Go through the lines below and copy any that hold the string "agents".

═══ DATA

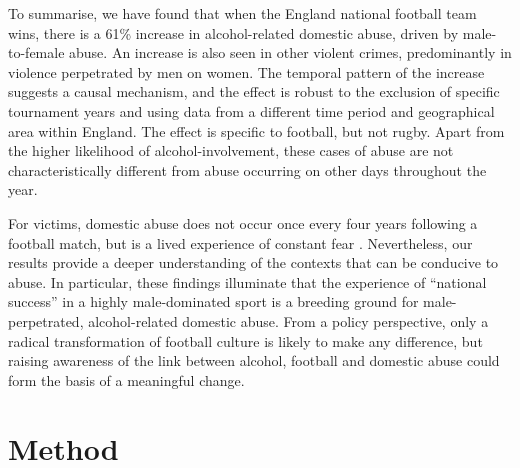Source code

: \documentclass[12pt, letterpaper]{article}
\begin{document}
To summarise, we have found that when the England national football team wins, there is a 61\% increase in alcohol-related domestic abuse, driven by male-to-female abuse. An increase is also seen in other violent crimes, predominantly in violence perpetrated by men on women. The temporal pattern of the increase suggests a causal mechanism, and the effect is robust to the exclusion of specific tournament years and using data from a different time period and geographical area within England. The effect is specific to football, but not rugby. Apart from the higher likelihood of alcohol-involvement, these cases of abuse are not characteristically different from abuse occurring on other days throughout the year. 

For victims, domestic abuse does not occur once every four years following a football match, but is a lived experience of constant fear \autocite{Brooks-Hay2018}. Nevertheless, our results provide a deeper understanding of the contexts that can be conducive to abuse. In particular, these findings illuminate that the experience of ``national success'' in a highly male-dominated sport is a breeding ground for male-perpetrated, alcohol-related domestic abuse. From a policy perspective, only a radical transformation of football culture is likely to make any difference\autocite{Swallow}, but raising awareness of the link between alcohol, football and domestic abuse could form the basis of a meaningful change. 

\newpage

\section*{Method}
\end{document}
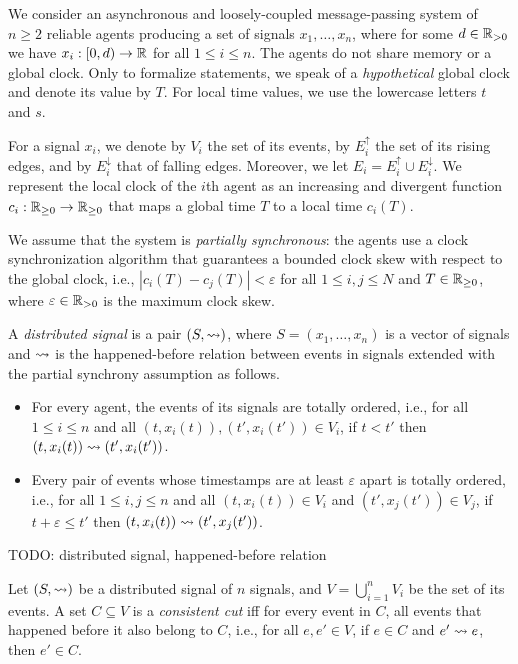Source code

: We consider an asynchronous and loosely-coupled message-passing system of $n \geq 2$ reliable agents producing a set of signals $x_1, \ldots, x_n$, where for some $d \in \mathbb{R}_{> 0}$ we have $x_i : [0,d) \to \mathbb{R}$ for all $1 \leq i \leq n$.
%
The agents do not share memory or a global clock.
%
Only to formalize statements, we speak of a \emph{hypothetical} global clock and denote its value by $T$.
%
For local time values, we use the lowercase letters $t$ and $s$.

For a signal $x_i$, we denote by $V_i$ the set of its events, by $E_i^\uparrow$ the set of its rising edges, and by $E_i^\downarrow$ that of falling edges.
Moreover, we let $E_i = E_i^\uparrow \cup E_i^\downarrow$.
%
We represent the local clock of the $i$th agent as an increasing and divergent function $c_i : 
\mathbb{R}_{\geq 0} \to \mathbb{R}_{\geq 0}$ that maps a global time $T$ to a local time $c_i(T)$.

We assume that the system is \emph{partially synchronous}: the agents use a clock synchronization algorithm that guarantees a bounded clock skew with respect to the global clock, i.e., $|c_i(T) - c_j(T)| < \varepsilon$ for all $1 \leq i,j \leq N$ and $T \in \mathbb{R}_{\geq 0}$, where $\varepsilon \in \mathbb{R}_{> 0}$ is the maximum clock skew.

\begin{definition} \label{defn:hb}
	A \emph{distributed signal} is a pair $(S, {\rightsquigarrow})$, where $S = (x_1, \ldots, x_n)$ is a vector of 
	signals and ${\rightsquigarrow}$ is the happened-before relation between events in signals extended with the 
	partial synchrony assumption as follows.
	\begin{itemize}
		\item For every agent, the events of its signals are totally ordered, i.e., for all $1 \leq i \leq n$ and all $(t, x_i(t)), (t', x_i(t')) \in V_i$, if $t < t'$ then $(t, x_i(t)) \rightsquigarrow (t', x_i(t'))$.
		\item Every pair of events whose timestamps are at least $\varepsilon$ apart is totally ordered, i.e., for all $1 \leq i,j \leq n$ and all $(t, x_i(t)) \in V_i$ and $(t', x_j(t')) \in V_j$, if $t + \varepsilon \leq t'$ then $(t, x_i(t)) \rightsquigarrow (t', x_j(t'))$.
	\end{itemize}
\end{definition}

\begin{example}
	\alert{TODO: distributed signal, happened-before relation}
\end{example}

\begin{definition}
	Let $(S, {\rightsquigarrow})$ be a distributed signal of $n$ signals, and $V = \bigcup_{i = 1}^{n} V_i$ be the set of its events.
	A set $C \subseteq V$ is a \emph{consistent cut} iff for every event in $C$, all events that happened before  it also belong to $C$, i.e., for all $e, e' \in V$, if $e \in C$ and $e' \rightsquigarrow e$, then $e' \in C$.
\end{definition}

══════

__SOLUTION TO THIS EXERCISE__.
: We consider an asynchronous and loosely-coupled message-passing system of $n \geq 2$ reliable agents producing a set of signals $x_1, \ldots, x_n$, where for some $d \in \mathbb{R}_{> 0}$ we have $x_i : [0,d) \to \mathbb{R}$ for all $1 \leq i \leq n$.
The agents do not share memory or a global clock.
We assume that the system is \emph{partially synchronous}: the agents use a clock synchronization algorithm that guarantees a bounded clock skew with respect to the global clock, i.e., $|c_i(T) - c_j(T)| < \varepsilon$ for all $1 \leq i,j \leq N$ and $T \in \mathbb{R}_{\geq 0}$, where $\varepsilon \in \mathbb{R}_{> 0}$ is the maximum clock skew.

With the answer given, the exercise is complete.